Puis je m’allongeai pour dormir.
17
Ragnarok – l’hiver ultime
Cela me fit une impression bizarre de me réveiller sans une arme à mes côtés, bien que ce fût, pour une raison qui me restait inconnue, la première fois que j’éprouvais un tel sentiment. J’avais dormi sans crainte pendant le sac du château de Baldanders, après la destruction de Terminus Est, et par la suite, tout au long de mon voyage vers le nord, je n’avais pas eu particulièrement peur de dormir sans elle. La veille encore, j’avais passé la nuit sur la roche nue du sommet de la falaise, sans arme, et – mais peut-être était-ce à cause de la fatigue – j’avais dormi sans angoisse. J’en suis venu aujourd’hui à estimer que durant toute cette période, qui commença le jour où je quittai Thrax, j’avais définitivement abandonné l’idée que j’appartenais à la guilde et finissais par me voir pour ce que j’apparaissais aux yeux des autres : l’un de ces soldats de fortune dont j’avais parlé à maître Frêne la nuit précédente. En tant que bourreau, j’avais tout d’abord considéré mon épée plutôt comme un instrument que comme une arme ; elle était le symbole de mon office. Rétrospectivement, je me rendais compte qu’elle avait pris le statut d’une arme – et actuellement, j’en étais dépourvu.

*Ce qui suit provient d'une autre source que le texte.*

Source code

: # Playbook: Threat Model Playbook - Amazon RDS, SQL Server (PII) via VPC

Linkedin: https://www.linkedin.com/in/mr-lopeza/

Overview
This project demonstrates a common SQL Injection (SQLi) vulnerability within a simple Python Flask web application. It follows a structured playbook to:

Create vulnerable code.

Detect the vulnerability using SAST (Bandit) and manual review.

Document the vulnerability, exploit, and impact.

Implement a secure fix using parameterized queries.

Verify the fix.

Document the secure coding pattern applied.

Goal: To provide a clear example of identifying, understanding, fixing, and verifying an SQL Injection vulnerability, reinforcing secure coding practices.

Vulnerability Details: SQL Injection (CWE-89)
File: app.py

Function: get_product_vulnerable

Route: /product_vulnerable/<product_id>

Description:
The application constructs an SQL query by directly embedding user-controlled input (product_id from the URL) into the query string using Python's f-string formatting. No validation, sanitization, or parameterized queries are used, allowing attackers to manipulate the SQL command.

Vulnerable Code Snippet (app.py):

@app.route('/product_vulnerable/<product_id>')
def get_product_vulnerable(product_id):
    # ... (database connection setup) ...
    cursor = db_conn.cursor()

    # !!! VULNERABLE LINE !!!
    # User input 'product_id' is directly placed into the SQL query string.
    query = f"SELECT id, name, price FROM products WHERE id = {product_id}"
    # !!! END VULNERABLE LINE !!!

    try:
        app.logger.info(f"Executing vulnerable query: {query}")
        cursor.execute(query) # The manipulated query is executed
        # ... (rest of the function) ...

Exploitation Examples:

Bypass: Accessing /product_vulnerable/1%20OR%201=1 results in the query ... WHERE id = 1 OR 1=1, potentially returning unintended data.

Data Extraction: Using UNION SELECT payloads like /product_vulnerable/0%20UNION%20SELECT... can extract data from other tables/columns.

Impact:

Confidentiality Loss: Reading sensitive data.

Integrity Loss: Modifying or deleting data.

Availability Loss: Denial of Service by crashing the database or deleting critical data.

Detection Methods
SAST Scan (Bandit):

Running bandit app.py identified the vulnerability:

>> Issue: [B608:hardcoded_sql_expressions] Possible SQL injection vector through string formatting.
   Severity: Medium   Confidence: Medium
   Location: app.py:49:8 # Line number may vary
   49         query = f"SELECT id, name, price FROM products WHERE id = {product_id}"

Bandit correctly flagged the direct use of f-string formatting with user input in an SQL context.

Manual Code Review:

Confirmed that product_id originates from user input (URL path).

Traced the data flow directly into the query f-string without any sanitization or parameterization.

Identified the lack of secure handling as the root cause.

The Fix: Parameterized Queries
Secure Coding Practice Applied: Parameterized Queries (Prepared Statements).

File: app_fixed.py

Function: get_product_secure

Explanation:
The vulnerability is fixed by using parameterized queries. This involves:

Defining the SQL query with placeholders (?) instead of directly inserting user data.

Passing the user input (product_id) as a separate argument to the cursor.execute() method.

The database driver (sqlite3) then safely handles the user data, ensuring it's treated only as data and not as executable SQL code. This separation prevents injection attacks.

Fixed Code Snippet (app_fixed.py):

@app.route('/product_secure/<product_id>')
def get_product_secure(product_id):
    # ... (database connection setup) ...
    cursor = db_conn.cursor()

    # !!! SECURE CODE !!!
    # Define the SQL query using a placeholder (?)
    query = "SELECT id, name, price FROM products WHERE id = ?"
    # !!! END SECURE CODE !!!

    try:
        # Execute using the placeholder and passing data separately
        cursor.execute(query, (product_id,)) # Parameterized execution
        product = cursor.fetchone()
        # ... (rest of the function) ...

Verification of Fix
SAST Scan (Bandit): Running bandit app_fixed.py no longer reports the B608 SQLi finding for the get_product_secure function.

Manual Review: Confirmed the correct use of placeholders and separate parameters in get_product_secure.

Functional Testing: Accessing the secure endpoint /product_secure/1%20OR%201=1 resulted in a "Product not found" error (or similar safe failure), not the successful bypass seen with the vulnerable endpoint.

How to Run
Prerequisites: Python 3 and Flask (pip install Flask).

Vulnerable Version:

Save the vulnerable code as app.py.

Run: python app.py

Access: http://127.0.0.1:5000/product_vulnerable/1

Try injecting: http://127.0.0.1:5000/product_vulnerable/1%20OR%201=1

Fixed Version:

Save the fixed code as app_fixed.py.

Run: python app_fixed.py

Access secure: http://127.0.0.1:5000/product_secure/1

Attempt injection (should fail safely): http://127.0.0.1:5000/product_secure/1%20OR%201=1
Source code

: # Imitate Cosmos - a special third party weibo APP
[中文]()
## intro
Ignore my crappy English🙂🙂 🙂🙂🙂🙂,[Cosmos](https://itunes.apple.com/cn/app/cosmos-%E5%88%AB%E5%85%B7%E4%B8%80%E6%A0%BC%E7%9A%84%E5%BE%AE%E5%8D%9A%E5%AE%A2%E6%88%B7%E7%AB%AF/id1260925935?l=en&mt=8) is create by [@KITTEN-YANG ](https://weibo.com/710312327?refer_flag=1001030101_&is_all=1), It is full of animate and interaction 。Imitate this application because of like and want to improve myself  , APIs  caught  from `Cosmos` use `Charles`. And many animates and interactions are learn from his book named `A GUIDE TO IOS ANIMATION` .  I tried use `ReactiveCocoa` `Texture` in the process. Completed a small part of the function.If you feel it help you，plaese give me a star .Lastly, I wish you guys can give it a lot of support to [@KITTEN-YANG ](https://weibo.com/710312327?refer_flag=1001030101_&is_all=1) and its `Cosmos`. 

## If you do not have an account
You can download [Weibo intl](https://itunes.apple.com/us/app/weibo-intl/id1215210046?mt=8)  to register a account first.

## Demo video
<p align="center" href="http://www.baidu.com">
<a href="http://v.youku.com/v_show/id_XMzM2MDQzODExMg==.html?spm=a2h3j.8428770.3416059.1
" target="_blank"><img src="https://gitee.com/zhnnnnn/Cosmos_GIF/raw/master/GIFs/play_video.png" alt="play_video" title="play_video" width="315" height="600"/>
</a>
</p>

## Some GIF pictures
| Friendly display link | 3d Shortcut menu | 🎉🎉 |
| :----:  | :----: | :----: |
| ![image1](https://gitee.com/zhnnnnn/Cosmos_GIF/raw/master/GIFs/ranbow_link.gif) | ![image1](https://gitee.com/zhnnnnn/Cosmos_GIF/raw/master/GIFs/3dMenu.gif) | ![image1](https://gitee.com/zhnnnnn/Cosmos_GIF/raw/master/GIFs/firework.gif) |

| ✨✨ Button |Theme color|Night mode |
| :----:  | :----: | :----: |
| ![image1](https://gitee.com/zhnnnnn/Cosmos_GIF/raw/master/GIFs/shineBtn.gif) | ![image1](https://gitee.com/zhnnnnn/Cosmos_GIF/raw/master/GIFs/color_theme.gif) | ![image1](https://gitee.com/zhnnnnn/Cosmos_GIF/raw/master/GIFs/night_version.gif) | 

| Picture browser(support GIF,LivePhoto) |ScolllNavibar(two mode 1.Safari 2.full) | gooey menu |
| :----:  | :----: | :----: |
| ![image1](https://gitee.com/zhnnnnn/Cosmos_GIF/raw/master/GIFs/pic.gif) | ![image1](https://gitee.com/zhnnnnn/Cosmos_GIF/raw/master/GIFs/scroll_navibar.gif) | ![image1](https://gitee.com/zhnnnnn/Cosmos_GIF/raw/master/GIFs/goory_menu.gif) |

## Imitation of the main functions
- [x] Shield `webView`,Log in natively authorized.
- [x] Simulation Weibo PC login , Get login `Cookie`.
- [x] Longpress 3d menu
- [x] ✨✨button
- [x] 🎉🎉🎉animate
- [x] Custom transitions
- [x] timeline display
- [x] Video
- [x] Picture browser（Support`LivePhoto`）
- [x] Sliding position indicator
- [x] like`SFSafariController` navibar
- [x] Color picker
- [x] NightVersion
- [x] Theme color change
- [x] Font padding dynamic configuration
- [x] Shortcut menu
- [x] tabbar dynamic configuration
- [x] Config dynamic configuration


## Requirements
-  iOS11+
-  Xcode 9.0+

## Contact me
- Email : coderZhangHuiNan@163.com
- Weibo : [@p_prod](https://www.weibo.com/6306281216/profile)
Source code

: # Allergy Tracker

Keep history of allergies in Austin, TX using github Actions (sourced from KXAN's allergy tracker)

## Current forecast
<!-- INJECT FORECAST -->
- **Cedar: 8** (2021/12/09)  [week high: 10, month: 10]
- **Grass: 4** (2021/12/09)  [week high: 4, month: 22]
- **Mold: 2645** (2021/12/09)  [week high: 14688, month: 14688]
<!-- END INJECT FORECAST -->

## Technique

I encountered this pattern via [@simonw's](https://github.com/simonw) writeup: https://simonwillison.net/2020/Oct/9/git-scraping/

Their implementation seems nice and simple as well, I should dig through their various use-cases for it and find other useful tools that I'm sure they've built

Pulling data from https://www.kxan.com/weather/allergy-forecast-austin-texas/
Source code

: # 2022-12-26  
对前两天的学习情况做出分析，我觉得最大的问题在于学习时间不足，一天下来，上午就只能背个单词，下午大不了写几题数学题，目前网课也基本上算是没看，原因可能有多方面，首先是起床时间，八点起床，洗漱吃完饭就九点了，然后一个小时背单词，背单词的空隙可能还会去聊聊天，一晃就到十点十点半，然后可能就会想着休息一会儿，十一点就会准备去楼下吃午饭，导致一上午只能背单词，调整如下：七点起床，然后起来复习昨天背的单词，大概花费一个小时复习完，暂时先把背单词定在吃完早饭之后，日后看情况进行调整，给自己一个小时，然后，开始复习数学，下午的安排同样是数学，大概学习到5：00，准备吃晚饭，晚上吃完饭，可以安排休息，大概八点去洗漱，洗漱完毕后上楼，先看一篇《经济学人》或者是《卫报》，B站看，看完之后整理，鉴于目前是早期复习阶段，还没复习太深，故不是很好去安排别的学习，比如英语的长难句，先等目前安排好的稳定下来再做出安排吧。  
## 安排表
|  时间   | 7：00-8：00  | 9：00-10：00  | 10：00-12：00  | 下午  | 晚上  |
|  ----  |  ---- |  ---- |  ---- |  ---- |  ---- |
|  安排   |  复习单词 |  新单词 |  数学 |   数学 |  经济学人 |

Je pensais à tout cela, confortablement allongé sur le matelas de maître Frêne, les mains derrière la tête. J’allais devoir me procurer une nouvelle arme si je décidais de rester dans cette région ravagée par la guerre ; de toute façon, il serait sage d’en avoir une même si je choisissais de retourner vers le sud. La question était d’ailleurs de savoir si j’allais ou non repartir vers le sud. En restant dans le Nord, je courais le risque de me trouver mêlé aux combats, et donc de perdre la vie ; retourner dans le Sud était pourtant tout aussi dangereux pour moi, sinon davantage. Abdiesus, l’archonte de Thrax, avait sûrement promis une récompense si on me capturait, et, selon toute vraisemblance, la guilde organiserait mon assassinat si jamais elle apprenait que je me trouvais dans les parages de Nessus.
Après avoir hésité sur la décision à prendre, comme on le fait lorsque l’on est à demi éveillé, je me souvins de Winnoc, et de tout ce qu’il m’avait expliqué sur la situation des esclaves chez les pèlerines. Étant donné qu’il n’y a pas de plus grande honte pour nous que de voir un client mourir des suites des tortures que nous lui avons infligées, la guilde est très versée dans les arts de la médecine. J’avais l’impression d’en savoir au moins autant que les infirmiers des pèlerines. J’avais aussi éprouvé une très grande satisfaction lorsque j’avais guéri la fillette dans la cahute de Thrax. La châtelaine Mannéa avait déjà une bonne opinion de moi, et en aurait une encore meilleure lorsque je reviendrais, accompagné de maître Frêne.